Exercise directions:
The word to look for is "internet". Report every line of the entries below that has it.

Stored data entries
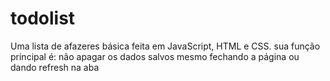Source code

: # todolist
Uma lista de afazeres básica feita em JavaScript, HTML e CSS. sua função principal é: não apagar os dados salvos mesmo fechando a página ou dando refresh na aba
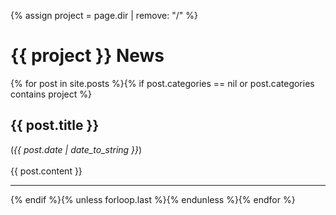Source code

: {% assign project = page.dir | remove: "/" %}
<div id="ce-static-content"> 
<h1 id="news">{{ project }} News</h1>
{% for post in site.posts %}{% if post.categories == nil or post.categories contains project %}
<a name = "{{post.title | remove:' '}}"></a>
<h2>{{ post.title }}</h2> 
(<i>{{ post.date | date_to_string }}</i>)
<br><br>
{{ post.content }}
<hr>
{% endif %}{% unless forloop.last %}{% endunless %}{% endfor %}
</div>
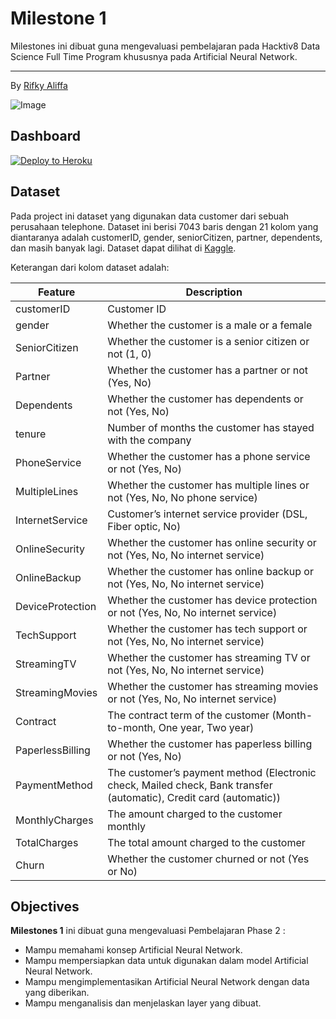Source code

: # Milestone 1

Milestones ini dibuat guna mengevaluasi pembelajaran pada Hacktiv8 Data Science Full Time Program khususnya pada Artificial Neural Network.

---

By [Rifky Aliffa](https://github.com/Penzragon)

![Image](https://atrium.ai/wp-content/uploads/2021/07/What-stops-customer-churn-Having-a-centralized-data-hub-does-and-heres-why.jpeg)

## Dashboard

[![Deploy to Heroku](https://www.herokucdn.com/deploy/button.svg)](https://rifkyaliffa-churn-prediction.herokuapp.com/)

## Dataset

Pada project ini dataset yang digunakan data customer dari sebuah perusahaan telephone. Dataset ini berisi 7043 baris dengan 21 kolom yang diantaranya adalah customerID, gender, seniorCitizen, partner, dependents, dan masih banyak lagi. Dataset dapat dilihat di [Kaggle](https://www.kaggle.com/blastchar/telco-customer-churn).

Keterangan dari kolom dataset adalah:

| Feature          | Description                                                                                                        |
| ---------------- | ------------------------------------------------------------------------------------------------------------------ |
| customerID       | Customer ID                                                                                                        |
| gender           | Whether the customer is a male or a female                                                                         |
| SeniorCitizen    | Whether the customer is a senior citizen or not (1, 0)                                                             |
| Partner          | Whether the customer has a partner or not (Yes, No)                                                                |
| Dependents       | Whether the customer has dependents or not (Yes, No)                                                               |
| tenure           | Number of months the customer has stayed with the company                                                          |
| PhoneService     | Whether the customer has a phone service or not (Yes, No)                                                          |
| MultipleLines    | Whether the customer has multiple lines or not (Yes, No, No phone service)                                         |
| InternetService  | Customer’s internet service provider (DSL, Fiber optic, No)                                                        |
| OnlineSecurity   | Whether the customer has online security or not (Yes, No, No internet service)                                     |
| OnlineBackup     | Whether the customer has online backup or not (Yes, No, No internet service)                                       |
| DeviceProtection | Whether the customer has device protection or not (Yes, No, No internet service)                                   |
| TechSupport      | Whether the customer has tech support or not (Yes, No, No internet service)                                        |
| StreamingTV      | Whether the customer has streaming TV or not (Yes, No, No internet service)                                        |
| StreamingMovies  | Whether the customer has streaming movies or not (Yes, No, No internet service)                                    |
| Contract         | The contract term of the customer (Month-to-month, One year, Two year)                                             |
| PaperlessBilling | Whether the customer has paperless billing or not (Yes, No)                                                        |
| PaymentMethod    | The customer’s payment method (Electronic check, Mailed check, Bank transfer (automatic), Credit card (automatic)) |
| MonthlyCharges   | The amount charged to the customer monthly                                                                         |
| TotalCharges     | The total amount charged to the customer                                                                           |
| Churn            | Whether the customer churned or not (Yes or No)                                                                    |

## Objectives

**Milestones 1** ini dibuat guna mengevaluasi Pembelajaran Phase 2 :

- Mampu memahami konsep Artificial Neural Network.
- Mampu mempersiapkan data untuk digunakan dalam model Artificial Neural Network.
- Mampu mengimplementasikan Artificial Neural Network dengan data yang diberikan.
- Mampu menganalisis dan menjelaskan layer yang dibuat.
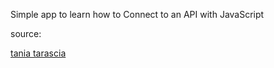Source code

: Simple app to learn how to Connect to an API with JavaScript

source:

[tania tarascia](https://www.taniarascia.com/how-to-connect-to-an-api-with-javascript/)
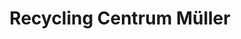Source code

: ---
title: "Recycling Centrum Müller"
url: /westerstede/recycling-centrum-mueller/
shop: Autoteile
---
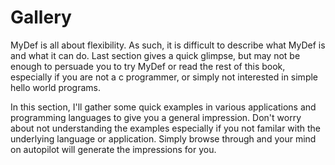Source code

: # Gallery

MyDef is all about flexibility. As such, it is difficult to describe what MyDef is and what it can do. Last section gives a quick glimpse, but may not be enough to persuade you to try MyDef or read the rest of this book, especially if you are not a c programmer, or simply not interested in simple hello world programs. 

In this section, I'll gather some quick examples in various applications and programming languages to give you a general impression. Don't worry about not understanding the examples especially if you not familar with the underlying language or application. Simply browse through and your mind on autopilot will generate the impressions for you.
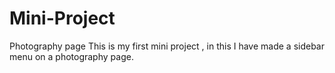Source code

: # Mini-Project
Photography page
This is my first mini project , in this I have made a sidebar menu on a photography page.
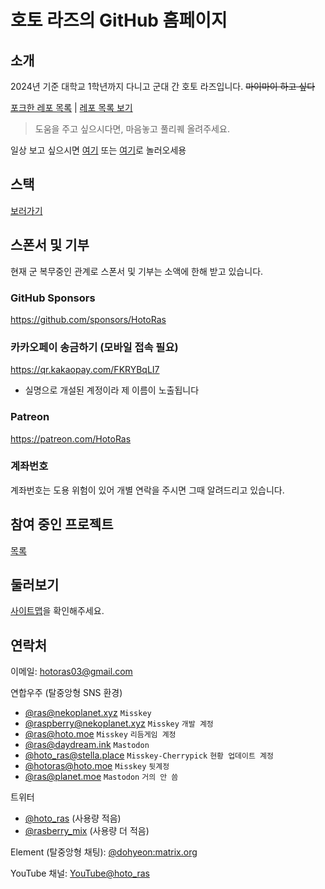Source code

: # 호토 라즈의 GitHub 홈페이지
## 소개
2024년 기준 대학교 1학년까지 다니고 군대 간 호토 라즈입니다. ~~마이마이 하고 싶다~~

[포크한 레포 목록](./forklookup/index.md) | [레포 목록 보기](https://github.com/HotoRas?tab=repositories)

> 도움을 주고 싶으시다면, 마음놓고 풀리퀘 올려주세요.

일상 보고 싶으시면 [여기](https://nekoplanet.xyz/@ras) 또는 [여기](https://hoto.moe/@ras)로 놀러오세용

## 스택
[보러가기](./stacks/index.md)

<!--
## 스폰서
깃헙 스폰서 프로필 만들었어요! 원하시면 [여기](https://github.com/sponsors/HotoRas)에서 확인해보세요.

> 최소는 $1입니다. 해외 결제가 가능한 카드가 있어야 합니다.

## 기부
[Toss](https://toss.me/hotoras)
-->
## 스폰서 및 기부
현재 군 복무중인 관계로 스폰서 및 기부는 소액에 한해 받고 있습니다.

### GitHub Sponsors
https://github.com/sponsors/HotoRas

### 카카오페이 송금하기 (모바일 접속 필요)
https://qr.kakaopay.com/FKRYBqLI7
- 실명으로 개설된 계정이라 제 이름이 노출됩니다

### Patreon
https://patreon.com/HotoRas

### 계좌번호
계좌번호는 도용 위험이 있어 개별 연락을 주시면 그때 알려드리고 있습니다.

## 참여 중인 프로젝트
[목록](./projects/index.md)

## 둘러보기
[사이트맵](./sitemap/index.md)을 확인해주세요.

## 연락처
이메일: <hotoras03@gmail.com>

연합우주 (탈중앙형 SNS 환경)
- [@ras@nekoplanet.xyz](https://nekoplanet.xyz/@ras) `Misskey`
- [@raspberry@nekoplanet.xyz](https://nekoplanet.xyz/@raspberry) `Misskey` `개발 계정`
- [@ras@hoto.moe](https://hoto.moe/@ras) `Misskey` `리듬게임 계정`
- [@ras@daydream.ink](https://daydream.ink/@ras) `Mastodon`
- [@hoto_ras@stella.place](https://stella.place/@hoto_ras) `Misskey-Cherrypick` `현황 업데이트 계정`
- [@hotoras@hoto.moe](https://hoto.moe/@hotoras) `Misskey` `뒷계정`
- [@ras@planet.moe](https://planet.moe/@ras) `Mastodon` `거의 안 씀`

트위터
- [@hoto_ras](https://twitter.com/hoto_ras) (사용량 적음)
- [@rasberry_mix](https://twitter.com/rasberry_mix) (사용량 더 적음)

Element (탈중앙형 채팅): [@dohyeon:matrix.org](https://matrix.to/#/@dohyeon:matrix.org)

YouTube 채널: [YouTube@hoto_ras](https://youtube.com/@hoto_ras)
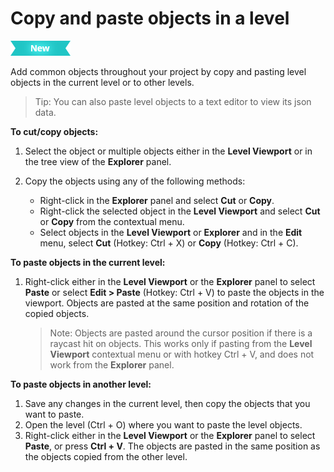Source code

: # Copy and paste objects in a level

[![NEW](../images/new.png "What else is new in v1.5?")](../release_notes/readme_1.5.html)

Add common objects throughout your project by copy and pasting level objects in the current level or to other levels.

>Tip: You can also paste level objects to a text editor to view its json data.

**To cut/copy objects:**

1. Select the object or multiple objects either in the **Level Viewport** or in the tree view of the **Explorer** panel.
2. Copy the objects using any of the following methods:

	-	Right-click in the **Explorer** panel and select **Cut** or **Copy**.
	-	Right-click the selected object in the **Level Viewport** and select **Cut** or **Copy** from the contextual menu.
	-	Select objects in the **Level Viewport** or **Explorer** and in the **Edit** menu, select **Cut** (Hotkey: Ctrl + X) or **Copy** (Hotkey: Ctrl + C).

**To paste objects in the current level:**

1. Right-click either in the **Level Viewport** or the **Explorer** panel to select **Paste** or select **Edit > Paste** (Hotkey: Ctrl + V) to paste the objects in the viewport. Objects are pasted at the same position and rotation of the copied objects.

	>Note: Objects are pasted around the cursor position if there is a raycast hit on objects. This works only if pasting from the **Level Viewport** contextual menu or with hotkey Ctrl + V, and does not work from the **Explorer** panel.

 **To paste objects in another level:**

1. Save any changes in the current level, then copy the objects that you want to paste.
2. Open the level (Ctrl + O) where you want to paste the level objects.
3. Right-click either in the **Level Viewport** or the **Explorer** panel to select **Paste**, or press **Ctrl + V**. The objects are pasted in the same position as the objects copied from the other level.
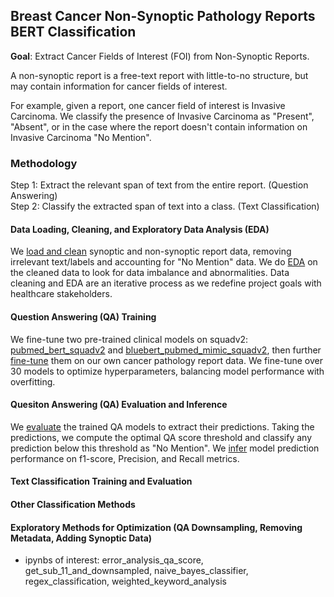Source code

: ## Breast Cancer Non-Synoptic Pathology Reports BERT Classification

**Goal**: Extract Cancer Fields of Interest (FOI) from Non-Synoptic Reports.

A non-synoptic report is a free-text report with little-to-no structure, but may contain information for cancer fields of interest.

For example, given a report, one cancer field of interest is Invasive Carcinoma. We classify the presence of Invasive Carcinoma as "Present", "Absent", or in the case where the report doesn't contain information on Invasive Carcinoma "No Mention".

### Methodology
Step 1: Extract the relevant span of text from the entire report. (Question Answering)  
Step 2: Classify the extracted span of text into a class. (Text Classification)  

#### Data Loading, Cleaning, and Exploratory Data Analysis (EDA)
We [load and clean](https://github.com/trevorkwan/Breast-Cancer-Non-Synoptic-Pathology-Reports-BERT-Classification/blob/main/src/load_and_clean_data.py) synoptic and non-synoptic report data, removing irrelevant text/labels and accounting for "No Mention" data. We do [EDA](https://github.com/trevorkwan/Breast-Cancer-Non-Synoptic-Pathology-Reports-BERT-Classification/blob/main/src/EDA.py) on the cleaned data to look for data imbalance and abnormalities. Data cleaning and EDA are an iterative process as we redefine project goals with healthcare stakeholders.

#### Question Answering (QA) Training
We fine-tune two pre-trained clinical models on squadv2: [pubmed_bert_squadv2](https://huggingface.co/franklu/pubmed_bert_squadv2) and [bluebert_pubmed_mimic_squadv2](https://huggingface.co/trevorkwan/bluebert_pubmed_mimic_uncased_squadv2), then further [fine-tune](https://github.com/trevorkwan/Breast-Cancer-Non-Synoptic-Pathology-Reports-BERT-Classification/blob/main/src/train_v2.py) them on our own cancer pathology report data. We fine-tune over 30 models to optimize hyperparameters, balancing model performance with overfitting.

#### Quesiton Answering (QA) Evaluation and Inference
We [evaluate](https://github.com/trevorkwan/Breast-Cancer-Non-Synoptic-Pathology-Reports-BERT-Classification/blob/main/src/eval_v3.py) the trained QA models to extract their predictions. Taking the predictions, we compute the optimal QA score threshold and classify any prediction below this threshold as "No Mention". We [infer](https://github.com/trevorkwan/Breast-Cancer-Non-Synoptic-Pathology-Reports-BERT-Classification/blob/main/src/inference_v2.py) model prediction performance on f1-score, Precision, and Recall metrics.

#### Text Classification Training and Evaluation

#### Other Classification Methods

#### Exploratory Methods for Optimization (QA Downsampling, Removing Metadata, Adding Synoptic Data)


- ipynbs of interest: error_analysis_qa_score, get_sub_11_and_downsampled, naive_bayes_classifier, regex_classification, weighted_keyword_analysis
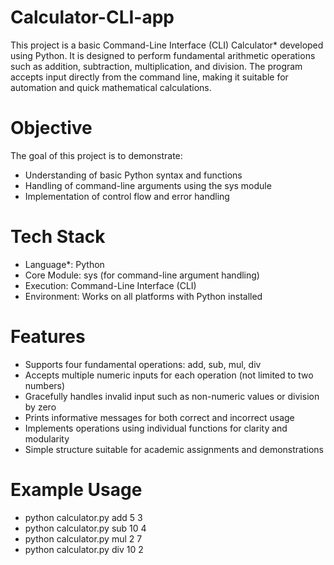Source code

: # Calculator-CLI-app

This project is a basic Command-Line Interface (CLI) Calculator* developed using Python. It is designed to perform 
fundamental arithmetic operations such as addition, subtraction, multiplication, and division. The program accepts input
directly from the command line, making it suitable for automation and quick mathematical calculations.

# Objective

The goal of this project is to demonstrate:
- Understanding of basic Python syntax and functions
- Handling of command-line arguments using the sys module
- Implementation of control flow and error handling

# Tech Stack

- Language*: Python 
- Core Module: sys (for command-line argument handling)  
- Execution: Command-Line Interface (CLI)  
- Environment: Works on all platforms with Python installed  

# Features

- Supports four fundamental operations: add, sub, mul, div
- Accepts multiple numeric inputs for each operation (not limited to two numbers)
- Gracefully handles invalid input such as non-numeric values or division by zero
- Prints informative messages for both correct and incorrect usage
- Implements operations using individual functions for clarity and modularity
- Simple structure suitable for academic assignments and demonstrations

# Example Usage
- python calculator.py add 5 3
- python calculator.py sub 10 4
- python calculator.py mul 2 7
- python calculator.py div 10 2
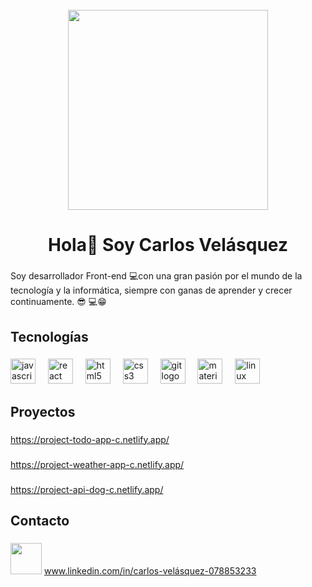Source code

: <br clear="both">

<div align="center">
  <img height="320" src="https://images.pexels.com/photos/270348/pexels-photo-270348.jpeg?auto=compress&cs=tinysrgb&w=1260&h=750&dpr=1"  />
</div>

###

<h1 align="center">Hola👋 Soy Carlos Velásquez</h1>

###

<p align="left"> Soy desarrollador Front-end 💻con una gran pasión por el mundo de la tecnología y la informática, siempre con ganas de aprender y crecer continuamente. 😎 💻😁</p>

###

<h2 align="left">Tecnologías</h2>

###

<div align="left">
  <img src="https://cdn.jsdelivr.net/gh/devicons/devicon/icons/javascript/javascript-original.svg" height="40" alt="javascript logo"  />
  <img width="12" />
  <img src="https://cdn.jsdelivr.net/gh/devicons/devicon/icons/react/react-original.svg" height="40" alt="react logo"  />
  <img width="12" />
  <img src="https://cdn.jsdelivr.net/gh/devicons/devicon/icons/html5/html5-original.svg" height="40" alt="html5 logo"  />
  <img width="12" />
  <img src="https://cdn.jsdelivr.net/gh/devicons/devicon/icons/css3/css3-original.svg" height="40" alt="css3 logo"  />
  <img width="12" />
  <img src="https://cdn.jsdelivr.net/gh/devicons/devicon/icons/git/git-original.svg" height="40" alt="git logo"  />
  <img width="12" />
  <img src="https://cdn.jsdelivr.net/gh/devicons/devicon/icons/materialui/materialui-original.svg" height="40" alt="materialui logo"  />
  <img width="12" />
  <img src="https://cdn.jsdelivr.net/gh/devicons/devicon/icons/linux/linux-original.svg" height="40" alt="linux logo"  />
</div>

###

<h2 align="left">Proyectos</h2>

###

<a align="left">https://project-todo-app-c.netlify.app/</a>

###

<a align="left">https://project-weather-app-c.netlify.app/</a>

###

<a align="left">https://project-api-dog-c.netlify.app/</a>

###

<h2 align="left">Contacto</h2>

###
<img height="50" width="50" src="https://raw.githubusercontent.com/maurodesouza/profile-readme-generator/master/src/assets/icons/social/linkedin/default.svg">
<a align="left" target="_blank" href="https://www.linkedin.com/in/carlos-vel%C3%A1squez-078853233">www.linkedin.com/in/carlos-velásquez-078853233</a>
</img>
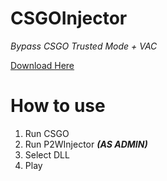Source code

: # CSGOInjector
*Bypass CSGO Trusted Mode + VAC*

[Download Here](https://github.com/pwnmy/P2WInjector-CSGO/releases/download/csgo/P2WInjector.exe)

# How to use
1. Run CSGO
2. Run P2WInjector ***(AS ADMIN)***
3. Select DLL
4. Play
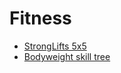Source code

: # Fitness

- [StrongLifts 5x5](https://stronglifts.com/5x5/)
- [Bodyweight skill tree](./photos/body-weight-skill-tree.jpeg)

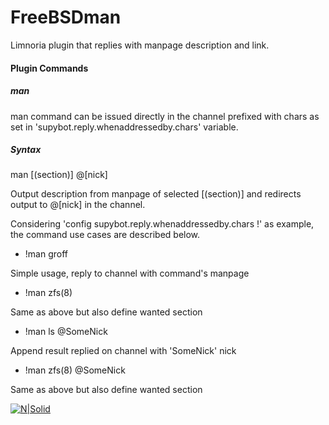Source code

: # FreeBSDman
Limnoria plugin that replies with manpage description and link.

#### Plugin Commands
##### man
man command can be issued directly in the channel prefixed with chars as set in 'supybot.reply.whenaddressedby.chars' variable.

##### Syntax
man <command>[(section)] @[nick]

Output <command> description from manpage of selected [(section)] and redirects output to @[nick] in the channel. 


Considering 'config supybot.reply.whenaddressedby.chars !' as example, the command use cases are described below.

- !man groff

Simple usage, reply to channel with command's manpage

- !man zfs(8)

Same as above but also define wanted section

- !man ls @SomeNick

Append result replied on channel with 'SomeNick' nick

- !man zfs(8) @SomeNick

Same as above but also define wanted section


[![N|Solid](http://onda.qsl.br/wp-content/uploads/2019/05/bsdpower.png)](https://www.freebsd.org/)
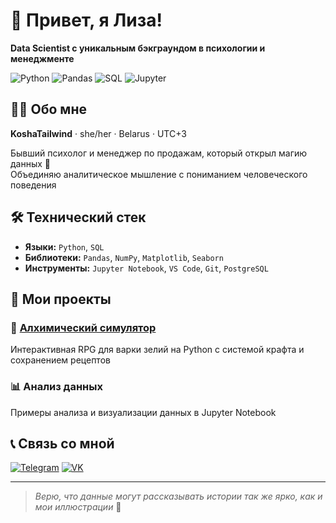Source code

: # 👋 Привет, я Лиза!

**Data Scientist с уникальным бэкграундом в психологии и менеджменте**

![Python](https://img.shields.io/badge/Python-3776AB?style=for-the-badge&logo=python&logoColor=white)
![Pandas](https://img.shields.io/badge/Pandas-150458?style=for-the-badge&logo=pandas&logoColor=white)
![SQL](https://img.shields.io/badge/SQL-4479A1?style=for-the-badge&logo=postgresql&logoColor=white)
![Jupyter](https://img.shields.io/badge/Jupyter-F37626?style=for-the-badge&logo=jupyter&logoColor=white)

## 👩‍💻 Обо мне

**KoshaTailwind** · she/her · Belarus · UTC+3

Бывший психолог и менеджер по продажам, который открыл магию данных 🎯  
Объединяю аналитическое мышление с пониманием человеческого поведения

## 🛠 Технический стек

- **Языки:** `Python`, `SQL`
- **Библиотеки:** `Pandas`, `NumPy`, `Matplotlib`, `Seaborn`
- **Инструменты:** `Jupyter Notebook`, `VS Code`, `Git`, `PostgreSQL`

## 🚀 Мои проекты

### 🧪 [Алхимический симулятор](https://github.com/KoshaTailwind/Coding/blob/main/Coding/colored_potion.py)
Интерактивная RPG для варки зелий на Python с системой крафта и сохранением рецептов

### 📊 Анализ данных
Примеры анализа и визуализации данных в Jupyter Notebook

## 📞 Связь со мной

[![Telegram](https://img.shields.io/badge/Telegram-@Koshatin-2CA5E0?style=for-the-badge&logo=telegram)](https://t.me/Koshatin)
[![VK](https://img.shields.io/badge/VK-@lizakivi-0077FF?style=for-the-badge&logo=vk)](https://vk.com/lizakivi)

---

> *Верю, что данные могут рассказывать истории так же ярко, как и мои иллюстрации* 🎨
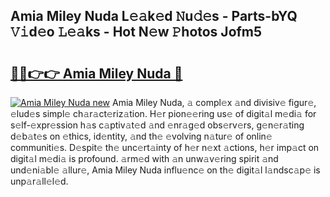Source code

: ## Amia Miley Nuda L𝚎𝚊k𝚎d 𝙽u𝚍𝚎s - Parts-bYQ 𝚅𝚒d𝚎o 𝙻𝚎𝚊ks - Hot N𝚎w 𝙿hotos Jofm5

# <h2><a href="http://kvb0wk.teov.top/?on=Amia+Miley+Nuda">🔗🔗👉👉 Amia Miley Nuda 🔗</a></h2>

[![Amia Miley Nuda new](https://i.imgur.com/QqkWNDz.gif)](http://kvb0wk.teov.top/?on=Amia+Miley+Nuda)
Amia Miley Nuda, 𝚊 compl𝚎x 𝚊nd divisiv𝚎 figur𝚎, 𝚎lud𝚎s simpl𝚎 ch𝚊r𝚊ct𝚎riz𝚊tion. H𝚎r pion𝚎𝚎ring us𝚎 of digit𝚊l m𝚎di𝚊 for s𝚎lf-𝚎xpr𝚎ssion h𝚊s c𝚊ptiv𝚊t𝚎d 𝚊nd 𝚎nr𝚊g𝚎d obs𝚎rv𝚎rs, g𝚎n𝚎r𝚊ting d𝚎b𝚊t𝚎s on 𝚎thics, id𝚎ntity, 𝚊nd th𝚎 𝚎volving n𝚊tur𝚎 of onlin𝚎 communiti𝚎s. D𝚎spit𝚎 th𝚎 unc𝚎rt𝚊inty of h𝚎r n𝚎xt 𝚊ctions, h𝚎r imp𝚊ct on digit𝚊l m𝚎di𝚊 is profound. 𝚊rm𝚎d with 𝚊n unw𝚊v𝚎ring spirit 𝚊nd und𝚎ni𝚊bl𝚎 𝚊llur𝚎, Amia Miley Nuda influ𝚎nc𝚎 on th𝚎 digit𝚊l l𝚊ndsc𝚊p𝚎 is unp𝚊r𝚊ll𝚎l𝚎d.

Exercise output:
| InternetService  | Customer’s internet service provider (DSL, Fiber optic, No)                                                        |
| OnlineSecurity   | Whether the customer has online security or not (Yes, No, No internet service)                                     |
| OnlineBackup     | Whether the customer has online backup or not (Yes, No, No internet service)                                       |
| DeviceProtection | Whether the customer has device protection or not (Yes, No, No internet service)                                   |
| TechSupport      | Whether the customer has tech support or not (Yes, No, No internet service)                                        |
| StreamingTV      | Whether the customer has streaming TV or not (Yes, No, No internet service)                                        |
| StreamingMovies  | Whether the customer has streaming movies or not (Yes, No, No internet service)                                    |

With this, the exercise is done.